1.3. These general terms and conditions are available in Dutch and English. Both versions have the same legal force.

  1. ENGAGEMENT

2.1. An agreement for services between the Client and Herz Lawyers will only come into existence when Herz Lawyers accepts a client’s engagement for services.

2.2. Instructions to Herz Lawyers may be given by the Client either in writing or orally. In the case of an oral instruction, an engagement shall be deemed to exist if Herz Lawyers has performed work for the Client, unless the Client raises a written objection to such work within two working days after becoming aware of it.

2.3. Client’s engagement of a Person affiliated with Herz Lawyers will not result in an agreement with that person or with any other person affiliated with Herz Lawyers.

2.4. If Herz Lawyers is engaged to provide services together with another person, Herz Lawyers will only be liable for the performance of those obligations that are explicitly Herz Lawyer’s obligations.

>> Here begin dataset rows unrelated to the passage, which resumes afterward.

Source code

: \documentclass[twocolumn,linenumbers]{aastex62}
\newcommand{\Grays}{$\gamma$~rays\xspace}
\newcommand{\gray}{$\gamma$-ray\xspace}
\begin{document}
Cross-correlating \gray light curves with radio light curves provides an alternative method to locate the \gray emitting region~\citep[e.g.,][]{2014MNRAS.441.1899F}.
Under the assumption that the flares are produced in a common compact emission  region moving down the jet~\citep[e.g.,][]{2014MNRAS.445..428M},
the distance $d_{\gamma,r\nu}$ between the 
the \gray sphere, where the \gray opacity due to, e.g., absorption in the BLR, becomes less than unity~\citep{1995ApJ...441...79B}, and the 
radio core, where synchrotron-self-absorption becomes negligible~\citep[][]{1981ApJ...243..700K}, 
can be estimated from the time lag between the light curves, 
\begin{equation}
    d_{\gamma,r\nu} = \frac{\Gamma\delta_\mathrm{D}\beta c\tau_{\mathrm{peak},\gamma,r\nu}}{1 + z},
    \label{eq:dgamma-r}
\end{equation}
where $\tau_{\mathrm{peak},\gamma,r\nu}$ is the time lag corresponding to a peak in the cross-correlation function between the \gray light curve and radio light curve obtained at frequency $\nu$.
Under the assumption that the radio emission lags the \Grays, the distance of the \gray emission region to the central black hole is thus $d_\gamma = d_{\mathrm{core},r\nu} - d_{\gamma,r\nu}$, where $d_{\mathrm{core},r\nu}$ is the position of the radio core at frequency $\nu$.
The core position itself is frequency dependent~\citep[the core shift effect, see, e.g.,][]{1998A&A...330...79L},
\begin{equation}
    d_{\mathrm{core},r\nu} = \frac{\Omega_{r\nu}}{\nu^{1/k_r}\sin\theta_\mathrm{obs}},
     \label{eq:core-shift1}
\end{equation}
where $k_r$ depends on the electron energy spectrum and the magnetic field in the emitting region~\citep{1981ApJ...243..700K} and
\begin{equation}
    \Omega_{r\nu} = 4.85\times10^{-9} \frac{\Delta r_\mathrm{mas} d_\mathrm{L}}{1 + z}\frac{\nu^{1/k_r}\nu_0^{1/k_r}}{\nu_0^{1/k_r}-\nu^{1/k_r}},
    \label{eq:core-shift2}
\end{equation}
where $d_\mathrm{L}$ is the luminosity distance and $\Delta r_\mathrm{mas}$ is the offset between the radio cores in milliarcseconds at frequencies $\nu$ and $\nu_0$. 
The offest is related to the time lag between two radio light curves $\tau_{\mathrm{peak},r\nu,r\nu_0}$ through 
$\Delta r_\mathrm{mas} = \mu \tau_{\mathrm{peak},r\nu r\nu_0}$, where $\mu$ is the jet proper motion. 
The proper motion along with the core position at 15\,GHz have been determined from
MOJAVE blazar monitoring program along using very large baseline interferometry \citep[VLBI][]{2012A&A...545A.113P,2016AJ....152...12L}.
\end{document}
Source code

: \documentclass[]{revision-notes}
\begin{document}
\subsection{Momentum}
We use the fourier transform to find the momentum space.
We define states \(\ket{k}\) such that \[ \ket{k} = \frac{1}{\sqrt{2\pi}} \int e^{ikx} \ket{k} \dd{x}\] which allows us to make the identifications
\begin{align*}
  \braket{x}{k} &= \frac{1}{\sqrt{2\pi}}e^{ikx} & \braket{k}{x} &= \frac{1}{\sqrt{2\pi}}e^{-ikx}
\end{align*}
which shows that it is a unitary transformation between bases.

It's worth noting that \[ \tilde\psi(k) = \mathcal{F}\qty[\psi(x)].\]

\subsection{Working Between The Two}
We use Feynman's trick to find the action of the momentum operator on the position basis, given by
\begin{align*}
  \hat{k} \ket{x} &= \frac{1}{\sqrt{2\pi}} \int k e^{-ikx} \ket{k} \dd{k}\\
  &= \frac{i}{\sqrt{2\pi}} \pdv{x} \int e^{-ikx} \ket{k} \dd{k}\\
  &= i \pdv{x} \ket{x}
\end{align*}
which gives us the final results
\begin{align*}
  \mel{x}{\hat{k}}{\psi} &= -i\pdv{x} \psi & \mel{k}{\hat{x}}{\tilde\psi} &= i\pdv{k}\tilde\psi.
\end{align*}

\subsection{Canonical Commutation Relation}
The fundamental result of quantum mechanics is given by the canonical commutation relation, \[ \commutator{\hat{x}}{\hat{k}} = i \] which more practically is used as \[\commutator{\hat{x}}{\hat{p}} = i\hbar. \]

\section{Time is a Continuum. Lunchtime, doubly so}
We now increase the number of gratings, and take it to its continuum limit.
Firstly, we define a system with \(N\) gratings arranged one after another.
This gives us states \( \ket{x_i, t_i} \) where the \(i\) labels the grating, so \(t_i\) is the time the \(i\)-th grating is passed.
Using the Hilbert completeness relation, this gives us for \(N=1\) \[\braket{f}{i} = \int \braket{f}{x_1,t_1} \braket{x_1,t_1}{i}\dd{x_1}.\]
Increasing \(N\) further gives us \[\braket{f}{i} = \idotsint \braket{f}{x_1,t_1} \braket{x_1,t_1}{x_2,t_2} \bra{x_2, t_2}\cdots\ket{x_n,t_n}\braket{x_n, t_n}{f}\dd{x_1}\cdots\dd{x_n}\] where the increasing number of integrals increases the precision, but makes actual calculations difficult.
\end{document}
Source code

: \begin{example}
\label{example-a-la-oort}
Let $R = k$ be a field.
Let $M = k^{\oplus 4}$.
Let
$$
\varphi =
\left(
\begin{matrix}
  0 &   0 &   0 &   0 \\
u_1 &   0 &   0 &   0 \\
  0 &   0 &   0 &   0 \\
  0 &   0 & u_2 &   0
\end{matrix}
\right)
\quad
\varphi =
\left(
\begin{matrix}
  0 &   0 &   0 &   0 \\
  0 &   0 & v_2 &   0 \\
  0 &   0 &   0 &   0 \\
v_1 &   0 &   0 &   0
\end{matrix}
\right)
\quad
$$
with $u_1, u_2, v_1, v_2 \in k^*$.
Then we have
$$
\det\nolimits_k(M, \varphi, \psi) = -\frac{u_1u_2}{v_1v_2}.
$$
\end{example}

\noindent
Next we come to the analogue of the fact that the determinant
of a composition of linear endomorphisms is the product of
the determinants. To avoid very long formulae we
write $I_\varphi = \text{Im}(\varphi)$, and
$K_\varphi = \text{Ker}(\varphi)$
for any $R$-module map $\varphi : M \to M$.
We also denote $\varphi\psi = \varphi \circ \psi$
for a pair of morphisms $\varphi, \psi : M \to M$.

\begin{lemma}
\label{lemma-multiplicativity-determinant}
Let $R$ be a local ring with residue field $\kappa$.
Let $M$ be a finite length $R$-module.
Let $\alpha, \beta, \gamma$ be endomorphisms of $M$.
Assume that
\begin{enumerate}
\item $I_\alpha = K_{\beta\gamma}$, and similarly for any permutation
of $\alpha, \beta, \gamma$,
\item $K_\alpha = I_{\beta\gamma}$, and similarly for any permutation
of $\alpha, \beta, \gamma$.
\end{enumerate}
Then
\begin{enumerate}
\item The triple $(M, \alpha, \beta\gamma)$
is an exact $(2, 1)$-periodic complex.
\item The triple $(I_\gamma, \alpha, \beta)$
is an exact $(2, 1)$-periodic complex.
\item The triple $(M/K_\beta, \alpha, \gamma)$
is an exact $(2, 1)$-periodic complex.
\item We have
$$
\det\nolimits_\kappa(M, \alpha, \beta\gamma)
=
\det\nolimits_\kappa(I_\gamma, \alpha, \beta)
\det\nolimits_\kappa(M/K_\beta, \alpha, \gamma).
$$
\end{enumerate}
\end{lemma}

Article 7:407(2) of the Dutch Civil Code will not apply.

2.5. All instructions given to Herz Lawyers, or to persons working at or on behalf of Herz Lawyers, may be carried out by any person working at or on behalf of Herz Lawyers. Sections 7:404, 7:407(2), and 7:409 of the Dutch Civil Code are expressly excluded from application.

2.6.  Upon the first engagement, the Client must identify themselves by providing a form of identification recognized in the Netherlands, a copy of which will be retained in the client file. In accordance with applicable laws and regulations, Herz Lawyers is required to verify the Client’s identity and, in certain circumstances, report unusual transactions to the relevant authorities. Depending on the nature of the services to be provided, a redacted copy of the identification document or in-person identification may suffice. By instructing Herz Lawyers, the Client confirms that they are aware of and accept these requirements.

2.7. Instructions given to Herz Lawyers constitute an obligation of best efforts (inspanningsverplichting), not an obligation to achieve a specific result (resultaatsverplichting). Unless agreed otherwise, Herz Lawyers will base its work and advice solely on the law as it stands at the time.

2.8. The Client is responsible for the accuracy and completeness of the information provided to Herz Lawyers.

  1. FEES AND INVOICES

3.1. The Client will owe Herz Lawyers the agreed fee. If no fee has been agreed, the client will owe a fee based on Herz Lawyer’s standard rates.

3.2. Expenses incurred by Herz Lawyers (such as courier, travel and accommodation costs, registration and court fees, and costs, including interest, charged by Persons not affiliated with Herz Lawyers and banks) will be for the Client’s account.

3.3. Fees and expenses owed by the Client will be increased by the applicable turnover tax (VAT) as required by law, unless the client is established in another European Union member state and has provided Herz Lawyers with a valid VAT number, or is established outside the European Union.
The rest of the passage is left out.